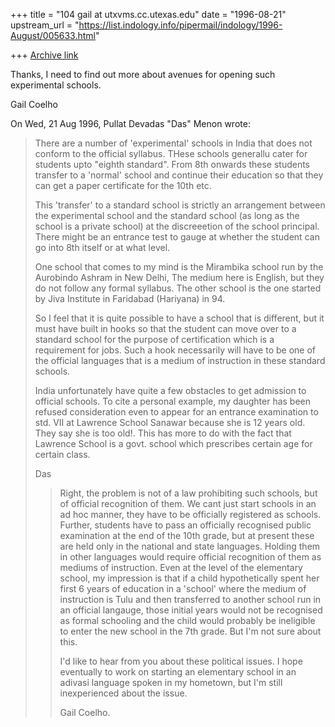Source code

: +++
title = "104 gail at utxvms.cc.utexas.edu"
date = "1996-08-21"
upstream_url = "https://list.indology.info/pipermail/indology/1996-August/005633.html"

+++
[Archive link](https://list.indology.info/pipermail/indology/1996-August/005633.html)


Thanks, I need to find out more about avenues for opening such 
experimental schools.

Gail Coelho

On Wed, 21 Aug 1996, Pullat Devadas "Das" Menon wrote:

> There are a number of 'experimental' schools in India that does not conform
> to the official syllabus. THese schools generallu cater for students upto
> "eighth standard". From 8th onwards these students transfer to a 'normal'
> school and continue their education so that they can get a paper certificate
> for the 10th etc.
> 
> This 'transfer' to a standard school is strictly an arrangement between the
> experimental school and the standard school (as long as the school is a
> private school) at the discreeetion of the school principal. There might be
> an entrance  test to gauge at whether the student can go into 8th itself or
> at what level.
> 
> One school that comes to my mind is the Mirambika school run by the
> Aurobindo Ashram in New Delhi, The medium here is English, but they do not
> follow any formal syllabus. The other school is the one started by Jiva
> Institute in Faridabad (Hariyana) in 94.
> 
> So I feel that it is quite possible to have a school that is different, but
> it must have built in hooks so that the student can move over to a standard
> school for the purpose of certification which is a requirement for jobs.
> Such a hook necessarily will have to be one of the official languages that
> is a medium of instruction in these standard schools. 
> 
> India unfortunately have quite a few obstacles to get admission to official
> schools. To cite a personal example, my daughter has been refused
> consideration even to appear for an entrance examination to std. VII at
> Lawrence School Sanawar because she is 12 years old. They say she is too
> old!. This has more to do with the fact that Lawrence School is a govt.
> school which prescribes certain age for certain class. 
> 
> Das
> 
> >
> >Right, the problem is not of a law prohibiting such schools, but of
> >official recognition of them. We cant just start schools in an ad hoc
> >manner, they have to be officially registered as schools. Further,
> >students have to pass an officially recognised public examination at the
> >end of the 10th grade, but at present these are held only in the national
> >and state languages.  Holding them in other languages would require
> >official recognition of them as mediums of instruction. Even at the level
> >of the elementary school, my impression is that if a child hypothetically
> >spent her first 6 years of education in a 'school' where the medium of
> >instruction is Tulu and then transferred to another school run in an
> >official langauge, those initial years would not be recognised as formal
> >schooling and the child would probably be ineligible to enter the new
> >school in the 7th grade. But I'm not sure about this.
> >
> >I'd like to hear from you about these political issues. I hope eventually 
> >to work on starting an elementary school in an adivasi language spoken in 
> >my hometown, but I'm still inexperienced about the issue.
> >
> >Gail Coelho.
> >
> >
> 
>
************
Exercise aim - Copy the records exactly, minus any pictures.

Answer to this task -
Source code

: +++
title = "104 gail at utxvms.cc.utexas.edu"
date = "1996-08-21"
upstream_url = "https://list.indology.info/pipermail/indology/1996-August/005633.html"

+++
[Archive link](https://list.indology.info/pipermail/indology/1996-August/005633.html)


Thanks, I need to find out more about avenues for opening such 
experimental schools.

Gail Coelho

On Wed, 21 Aug 1996, Pullat Devadas "Das" Menon wrote:

> There are a number of 'experimental' schools in India that does not conform
> to the official syllabus. THese schools generallu cater for students upto
> "eighth standard". From 8th onwards these students transfer to a 'normal'
> school and continue their education so that they can get a paper certificate
> for the 10th etc.
> 
> This 'transfer' to a standard school is strictly an arrangement between the
> experimental school and the standard school (as long as the school is a
> private school) at the discreeetion of the school principal. There might be
> an entrance  test to gauge at whether the student can go into 8th itself or
> at what level.
> 
> One school that comes to my mind is the Mirambika school run by the
> Aurobindo Ashram in New Delhi, The medium here is English, but they do not
> follow any formal syllabus. The other school is the one started by Jiva
> Institute in Faridabad (Hariyana) in 94.
> 
> So I feel that it is quite possible to have a school that is different, but
> it must have built in hooks so that the student can move over to a standard
> school for the purpose of certification which is a requirement for jobs.
> Such a hook necessarily will have to be one of the official languages that
> is a medium of instruction in these standard schools. 
> 
> India unfortunately have quite a few obstacles to get admission to official
> schools. To cite a personal example, my daughter has been refused
> consideration even to appear for an entrance examination to std. VII at
> Lawrence School Sanawar because she is 12 years old. They say she is too
> old!. This has more to do with the fact that Lawrence School is a govt.
> school which prescribes certain age for certain class. 
> 
> Das
> 
> >
> >Right, the problem is not of a law prohibiting such schools, but of
> >official recognition of them. We cant just start schools in an ad hoc
> >manner, they have to be officially registered as schools. Further,
> >students have to pass an officially recognised public examination at the
> >end of the 10th grade, but at present these are held only in the national
> >and state languages.  Holding them in other languages would require
> >official recognition of them as mediums of instruction. Even at the level
> >of the elementary school, my impression is that if a child hypothetically
> >spent her first 6 years of education in a 'school' where the medium of
> >instruction is Tulu and then transferred to another school run in an
> >official langauge, those initial years would not be recognised as formal
> >schooling and the child would probably be ineligible to enter the new
> >school in the 7th grade. But I'm not sure about this.
> >
> >I'd like to hear from you about these political issues. I hope eventually 
> >to work on starting an elementary school in an adivasi language spoken in 
> >my hometown, but I'm still inexperienced about the issue.
> >
> >Gail Coelho.
> >
> >
> 
>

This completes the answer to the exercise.